Material supplied: Begin

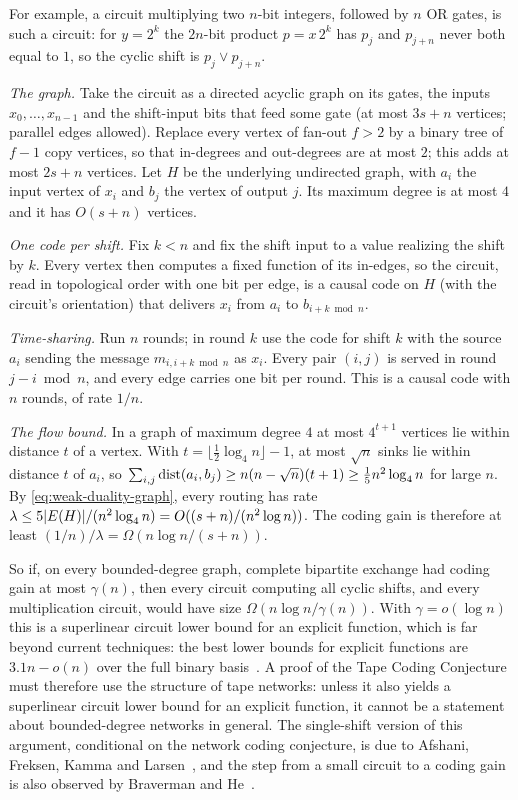 For example, a circuit multiplying two $n$-bit integers, followed by $n$ OR gates, is such a circuit:
for $y=2^k$ the $2n$-bit product $p=x\,2^k$ has $p_j$ and $p_{j+n}$ never both equal to $1$, so the
cyclic shift is $p_j\vee p_{j+n}$.

\begin{informalproof}
\emph{The graph.} Take the circuit as a directed acyclic graph on its gates, the inputs $x_0,\dots,x_{n-1}$ and the shift-input bits that feed some gate (at most $3s+n$ vertices; parallel edges allowed). Replace
every vertex of fan-out $f>2$ by a binary tree of $f-1$ copy vertices, so that in-degrees and
out-degrees are at most $2$; this adds at most $2s+n$ vertices. Let $H$ be the underlying undirected
graph, with $a_i$ the input vertex of $x_i$ and $b_j$ the vertex of output $j$. Its maximum degree is
at most $4$ and it has $O(s+n)$ vertices.

\emph{One code per shift.} Fix $k<n$ and fix the shift input to a value realizing the shift by $k$.
Every vertex then computes a fixed function of its in-edges, so the circuit, read in topological order
with one bit per edge, is a causal code on $H$ (with the circuit's orientation) that delivers $x_i$ from
$a_i$ to $b_{i+k\bmod n}$.

\emph{Time-sharing.} Run $n$ rounds; in round $k$ use the code for shift $k$ with the source $a_i$ sending
the message $m_{i,i+k\bmod n}$ as $x_i$. Every pair $(i,j)$ is served in round $j-i\bmod n$, and every edge
carries one bit per round. This is a causal code with $n$ rounds, of rate $1/n$.

\emph{The flow bound.} In a graph of maximum degree $4$ at most $4^{t+1}$ vertices lie within distance $t$
of a vertex. With $t=\lfloor\tfrac12\log_4n\rfloor-1$, at most $\sqrt n$ sinks lie within distance $t$ of
$a_i$, so
$\sum_{i,j}\dist(a_i,b_j)\ge n(n-\sqrt n)(t+1)\ge\tfrac15n^2\log_4n$ for large $n$. By
\eqref{eq:weak-duality-graph}, every routing has rate $\lambda\le5\abs{E(H)}/(n^2\log_4n)=O((s+n)/(n^2\log n))$.
The coding gain is therefore at least $(1/n)/\lambda=\Omega(n\log n/(s+n))$.
\end{informalproof}

So if, on every bounded-degree graph, complete bipartite exchange had coding gain at most $\gamma(n)$,
then every circuit computing all cyclic shifts, and every multiplication circuit, would have size
$\Omega(n\log n/\gamma(n))$. With $\gamma=o(\log n)$ this is a superlinear circuit lower bound for an
explicit function, which is far beyond current techniques: the best lower bounds for explicit functions
are $3.1n-o(n)$ over the full binary basis~\cite{LiYang2022}. A proof of the Tape Coding Conjecture must
therefore use the structure of tape networks: unless it also yields a superlinear circuit lower bound for an
explicit function, it cannot be a statement about bounded-degree networks in general. The single-shift version of this argument, conditional on the network coding conjecture, is due
to Afshani, Freksen, Kamma and Larsen~\cite{AFKL2019}, and the step from a small circuit to a coding gain
is also observed by Braverman and He~\cite{BravermanHe2026}.

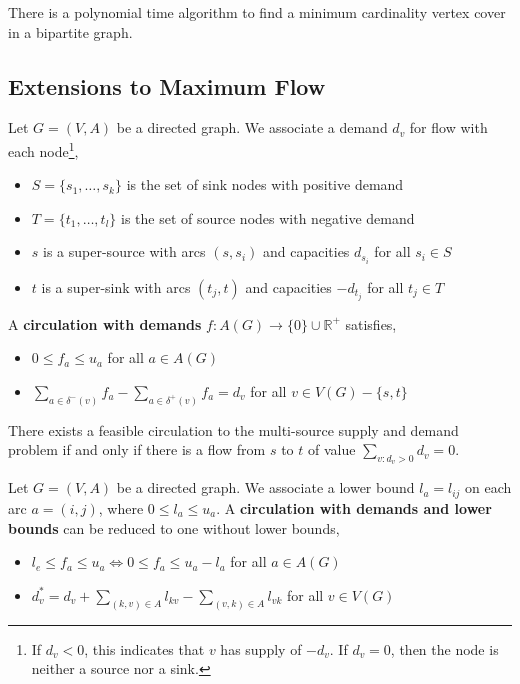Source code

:  	\begin{cor}
 		There is a polynomial time algorithm to find a minimum cardinality vertex cover in a bipartite graph.
 	\end{cor}

 	\subsection{Extensions to Maximum Flow}
 		\begin{defn}
 		Let $G = (V, A)$ be a directed graph. We associate a demand $d_v$ for flow with each node\footnote{If $d_v < 0$, this indicates that $v$ has supply of $-d_v$. If $d_v = 0$, then the node is neither a source nor a sink.},
 		\begin{itemize}
 			\item $S = \{s_1, \dots, s_k\}$ is the set of sink nodes with positive demand
 			\item $T = \{t_1, \dots, t_l\}$ is the set of source nodes with negative demand
 			\item $s$ is a super-source with arcs $(s,s_i)$ and capacities $d_{s_i}$ for all $s_i \in S$
 			\item $t$ is a super-sink with arcs $(t_j, t)$ and capacities $-d_{t_j}$ for all $t_j \in T$
 		\end{itemize}
 		\noindent A \textbf{circulation with demands} $f: A(G) \rightarrow \{0\} \cup \mathbb{R}^+$ satisfies,
 		\begin{itemize}
 			\item $0 \leq f_a \leq u_a$ for all $a \in A(G)$
 			\item $\sum_{a \in \delta^-(v)} f_a - \sum_{a \in \delta^+(v)} f_a = d_v$ for all $v \in V(G) - \{s,t\}$
 		\end{itemize}
 		\noindent There exists a feasible circulation to the multi-source supply and demand problem if and only if there is a flow from $s$ to $t$ of value $\sum_{v:d_v > 0} d_v = 0$.
 	\end{defn}

	\begin{defn}
 		Let $G = (V, A)$ be a directed graph. We associate a lower bound $l_a = l_{ij}$ on each arc $a = (i,j)$, where $0 \leq l_a \leq u_a$. A \textbf{circulation with demands and lower bounds} can be reduced to one without lower bounds,
 		\begin{itemize}
 			\item $l_e \leq f_a \leq u_a \iff 0 \leq f_a \leq u_a - l_a$ for all $a \in A(G)$
 			\item $d_v^* = d_v + \sum_{(k,v) \in A} l_{kv} - \sum_{(v,k) \in A} l_{vk}$ for all $v \in V(G)$
 		\end{itemize}
 	\end{defn}

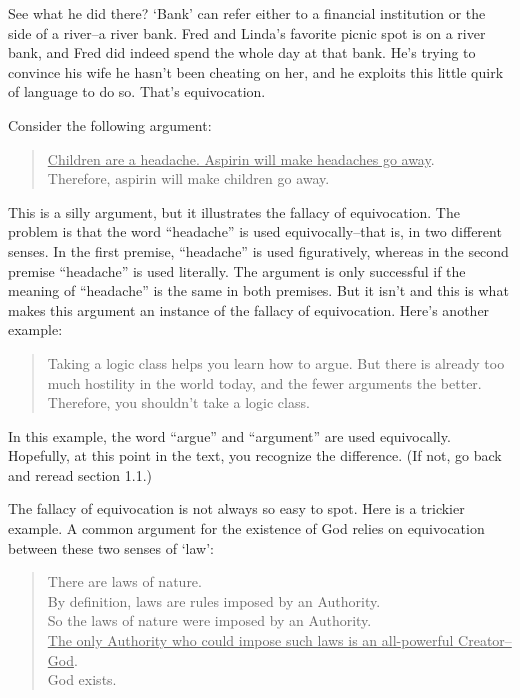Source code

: See what he did there? `Bank' can refer either to a financial institution or the side of a river--a
river bank. Fred and Linda's favorite picnic spot is on a river bank, and Fred did indeed spend the
whole day at that bank. He's trying to convince his wife he hasn't been cheating on her, and he
exploits this little quirk of language to do so. That's equivocation.

Consider the following argument:

 \begin{quote}
       \underline{Children are a headache. Aspirin will make headaches go away}. \\
        Therefore, aspirin will make children go away.
\end{quote}

This is a silly argument, but it illustrates the fallacy of equivocation. The problem
is that the word ``headache'' is used equivocally--that is, in two different senses.
In the first premise, ``headache'' is used figuratively, whereas in the second
premise ``headache'' is used literally. The argument is only successful if the
meaning of ``headache'' is the same in both premises. But it isn't and this is
what makes this argument an instance of the fallacy of equivocation.
Here's another example:

\begin{quote}
        Taking a logic class helps you learn how to argue. But there is already
        too much hostility in the world today, and the fewer arguments the better.
        Therefore, you shouldn't take a logic class.
\end{quote}

In this example, the word ``argue'' and ``argument'' are used equivocally.
Hopefully, at this point in the text, you recognize the difference. (If not, go back
and reread section 1.1.)

The fallacy of equivocation is not always so easy to spot. Here is a trickier
example. A common argument for the existence of God relies on equivocation between these two senses of
`law': \\
\begin{quote}
        There are laws of nature. \\
        By definition, laws are rules imposed by an Authority. \\
        So the laws of nature were imposed by an Authority. \\
        \underline{The only Authority who could impose such laws is an all-powerful Creator--God}. \\
        God exists.
\end{quote}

Material supplied: End

### What to do
Each line of the records is to be reproduced exactly, and each picture dropped.

### Reply to the exercise
 For example, a circuit multiplying two $n$-bit integers, followed by $n$ OR gates, is such a circuit:
for $y=2^k$ the $2n$-bit product $p=x\,2^k$ has $p_j$ and $p_{j+n}$ never both equal to $1$, so the
cyclic shift is $p_j\vee p_{j+n}$.

\begin{informalproof}
\emph{The graph.} Take the circuit as a directed acyclic graph on its gates, the inputs $x_0,\dots,x_{n-1}$ and the shift-input bits that feed some gate (at most $3s+n$ vertices; parallel edges allowed). Replace
every vertex of fan-out $f>2$ by a binary tree of $f-1$ copy vertices, so that in-degrees and
out-degrees are at most $2$; this adds at most $2s+n$ vertices. Let $H$ be the underlying undirected
graph, with $a_i$ the input vertex of $x_i$ and $b_j$ the vertex of output $j$. Its maximum degree is
at most $4$ and it has $O(s+n)$ vertices.

\emph{One code per shift.} Fix $k<n$ and fix the shift input to a value realizing the shift by $k$.
Every vertex then computes a fixed function of its in-edges, so the circuit, read in topological order
with one bit per edge, is a causal code on $H$ (with the circuit's orientation) that delivers $x_i$ from
$a_i$ to $b_{i+k\bmod n}$.

\emph{Time-sharing.} Run $n$ rounds; in round $k$ use the code for shift $k$ with the source $a_i$ sending
the message $m_{i,i+k\bmod n}$ as $x_i$. Every pair $(i,j)$ is served in round $j-i\bmod n$, and every edge
carries one bit per round. This is a causal code with $n$ rounds, of rate $1/n$.

\emph{The flow bound.} In a graph of maximum degree $4$ at most $4^{t+1}$ vertices lie within distance $t$
of a vertex. With $t=\lfloor\tfrac12\log_4n\rfloor-1$, at most $\sqrt n$ sinks lie within distance $t$ of
$a_i$, so
$\sum_{i,j}\dist(a_i,b_j)\ge n(n-\sqrt n)(t+1)\ge\tfrac15n^2\log_4n$ for large $n$. By
\eqref{eq:weak-duality-graph}, every routing has rate $\lambda\le5\abs{E(H)}/(n^2\log_4n)=O((s+n)/(n^2\log n))$.
The coding gain is therefore at least $(1/n)/\lambda=\Omega(n\log n/(s+n))$.
\end{informalproof}

So if, on every bounded-degree graph, complete bipartite exchange had coding gain at most $\gamma(n)$,
then every circuit computing all cyclic shifts, and every multiplication circuit, would have size
$\Omega(n\log n/\gamma(n))$. With $\gamma=o(\log n)$ this is a superlinear circuit lower bound for an
explicit function, which is far beyond current techniques: the best lower bounds for explicit functions
are $3.1n-o(n)$ over the full binary basis~\cite{LiYang2022}. A proof of the Tape Coding Conjecture must
therefore use the structure of tape networks: unless it also yields a superlinear circuit lower bound for an
explicit function, it cannot be a statement about bounded-degree networks in general. The single-shift version of this argument, conditional on the network coding conjecture, is due
to Afshani, Freksen, Kamma and Larsen~\cite{AFKL2019}, and the step from a small circuit to a coding gain
is also observed by Braverman and He~\cite{BravermanHe2026}.

Source code

:  	\begin{cor}
 		There is a polynomial time algorithm to find a minimum cardinality vertex cover in a bipartite graph.
 	\end{cor}

 	\subsection{Extensions to Maximum Flow}
 		\begin{defn}
 		Let $G = (V, A)$ be a directed graph. We associate a demand $d_v$ for flow with each node\footnote{If $d_v < 0$, this indicates that $v$ has supply of $-d_v$. If $d_v = 0$, then the node is neither a source nor a sink.},
 		\begin{itemize}
 			\item $S = \{s_1, \dots, s_k\}$ is the set of sink nodes with positive demand
 			\item $T = \{t_1, \dots, t_l\}$ is the set of source nodes with negative demand
 			\item $s$ is a super-source with arcs $(s,s_i)$ and capacities $d_{s_i}$ for all $s_i \in S$
 			\item $t$ is a super-sink with arcs $(t_j, t)$ and capacities $-d_{t_j}$ for all $t_j \in T$
 		\end{itemize}
 		\noindent A \textbf{circulation with demands} $f: A(G) \rightarrow \{0\} \cup \mathbb{R}^+$ satisfies,
 		\begin{itemize}
 			\item $0 \leq f_a \leq u_a$ for all $a \in A(G)$
 			\item $\sum_{a \in \delta^-(v)} f_a - \sum_{a \in \delta^+(v)} f_a = d_v$ for all $v \in V(G) - \{s,t\}$
 		\end{itemize}
 		\noindent There exists a feasible circulation to the multi-source supply and demand problem if and only if there is a flow from $s$ to $t$ of value $\sum_{v:d_v > 0} d_v = 0$.
 	\end{defn}

	\begin{defn}
 		Let $G = (V, A)$ be a directed graph. We associate a lower bound $l_a = l_{ij}$ on each arc $a = (i,j)$, where $0 \leq l_a \leq u_a$. A \textbf{circulation with demands and lower bounds} can be reduced to one without lower bounds,
 		\begin{itemize}
 			\item $l_e \leq f_a \leq u_a \iff 0 \leq f_a \leq u_a - l_a$ for all $a \in A(G)$
 			\item $d_v^* = d_v + \sum_{(k,v) \in A} l_{kv} - \sum_{(v,k) \in A} l_{vk}$ for all $v \in V(G)$
 		\end{itemize}
 	\end{defn}

Source code

: See what he did there? `Bank' can refer either to a financial institution or the side of a river--a
river bank. Fred and Linda's favorite picnic spot is on a river bank, and Fred did indeed spend the
whole day at that bank. He's trying to convince his wife he hasn't been cheating on her, and he
exploits this little quirk of language to do so. That's equivocation.

Consider the following argument:

 \begin{quote}
       \underline{Children are a headache. Aspirin will make headaches go away}. \\
        Therefore, aspirin will make children go away.
\end{quote}

This is a silly argument, but it illustrates the fallacy of equivocation. The problem
is that the word ``headache'' is used equivocally--that is, in two different senses.
In the first premise, ``headache'' is used figuratively, whereas in the second
premise ``headache'' is used literally. The argument is only successful if the
meaning of ``headache'' is the same in both premises. But it isn't and this is
what makes this argument an instance of the fallacy of equivocation.
Here's another example:

\begin{quote}
        Taking a logic class helps you learn how to argue. But there is already
        too much hostility in the world today, and the fewer arguments the better.
        Therefore, you shouldn't take a logic class.
\end{quote}

In this example, the word ``argue'' and ``argument'' are used equivocally.
Hopefully, at this point in the text, you recognize the difference. (If not, go back
and reread section 1.1.)

The fallacy of equivocation is not always so easy to spot. Here is a trickier
example. A common argument for the existence of God relies on equivocation between these two senses of
`law': \\
\begin{quote}
        There are laws of nature. \\
        By definition, laws are rules imposed by an Authority. \\
        So the laws of nature were imposed by an Authority. \\
        \underline{The only Authority who could impose such laws is an all-powerful Creator--God}. \\
        God exists.
\end{quote}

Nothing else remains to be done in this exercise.